The Lord’s Resistance Army killed the civilians in villages near Kapeota, 750 kilometres south of Sudan’s capital, Khartoum, said Rev. Paul Yugusuk, a local Anglican church leader, on Saturday.
“It is true that the LRA killings of civilians have been going on and are intensifying,” Yugusuk said from the border town of Nimule.
He said 42 bodies had been found in three villages over the past week and estimated “well over 100” people had been killed in the last three weeks.
Lord’s Resistance Army rebels rarely talk to journalists and could not be reached for comment.
The Ugandan insurgents claim to be fighting to overthrow Ugandan President Yoweri Museveni. But the force mostly attacks civilians to steal food and abduct children for use as fighters or concubines.
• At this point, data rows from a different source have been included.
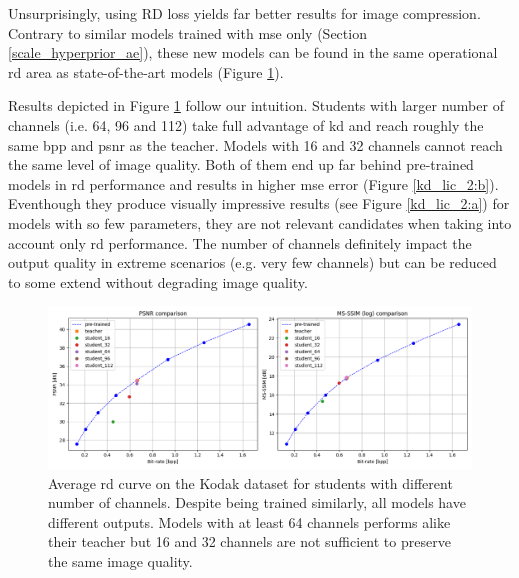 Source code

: Unsurprisingly, using \acrshort{RD} loss yields far better results for image compression. Contrary to similar models trained with \acrshort{mse} only (Section \ref{scale_hyperprior_ae}), these new models can be found in the same operational \acrshort{rd} area as state-of-the-art models (Figure \ref{kd_lic_1}).

Results depicted in Figure \ref{kd_lic_1} follow our intuition. Students with larger number of channels (i.e. 64, 96 and 112) take full advantage of \acrshort{kd} and reach roughly the same \acrshort{bpp} and \acrshort{psnr} as the teacher. Models with 16 and 32 channels cannot reach the same level of image quality. Both of them end up far behind pre-trained models in \acrshort{rd} performance and results in higher \acrshort{mse} error (Figure \ref{kd_lic_2:b}). Eventhough they produce visually impressive results (see Figure \ref{kd_lic_2:a}) for models with so few parameters, they are not relevant candidates when taking into account only \acrshort{rd} performance. The number of channels definitely impact the output quality in extreme scenarios (e.g. very few channels) but can be reduced to some extend without degrading image quality.

\begin{figure}
    \centering
    \includegraphics[width=15cm]{../img/kd_lic_rd_channels.png}
    \caption[Average \acrshort{rd} curve on the Kodak dataset for students with different number of channels.]{Average \acrshort{rd} curve on the Kodak dataset for students with different number of channels. Despite being trained similarly, all models have different outputs. Models with at least 64 channels performs alike their teacher but 16 and 32 channels are not sufficient to preserve the same image quality.}
    \label{kd_lic_1}
\end{figure}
They are believed to have bases in southern Sudan, and have repeatedly launched attacks on Sudanese civilians, reportedly killing scores of people in attacks in June.
On Friday, an official of a Sudanese rebel group, the Equatoria Defense Forces, said the Lord’s Resistance Army rebels killed dozens of civilians in villages near Kapeota and took 2,000 heads of cattle.
“EDF forces were unable to intercept those LRA looters because of the remoteness of the villages from our forces,” the official, Charles Barnaba Kisanga, Kisanga said, in a statement.
The Equatoria Defense Forces is based in Sudan’s Eastern Equatoria state, where the attack took place, and is fighting a war against Sudan’s government.
Ben Parker, spokesman for the United Nations Humanitarian Coordinator for Sudan, said in Nairobi on Saturday that he had not received reports of killings of civilians by the Ugandan rebels, possibly because the alleged attacks took place in a remote area.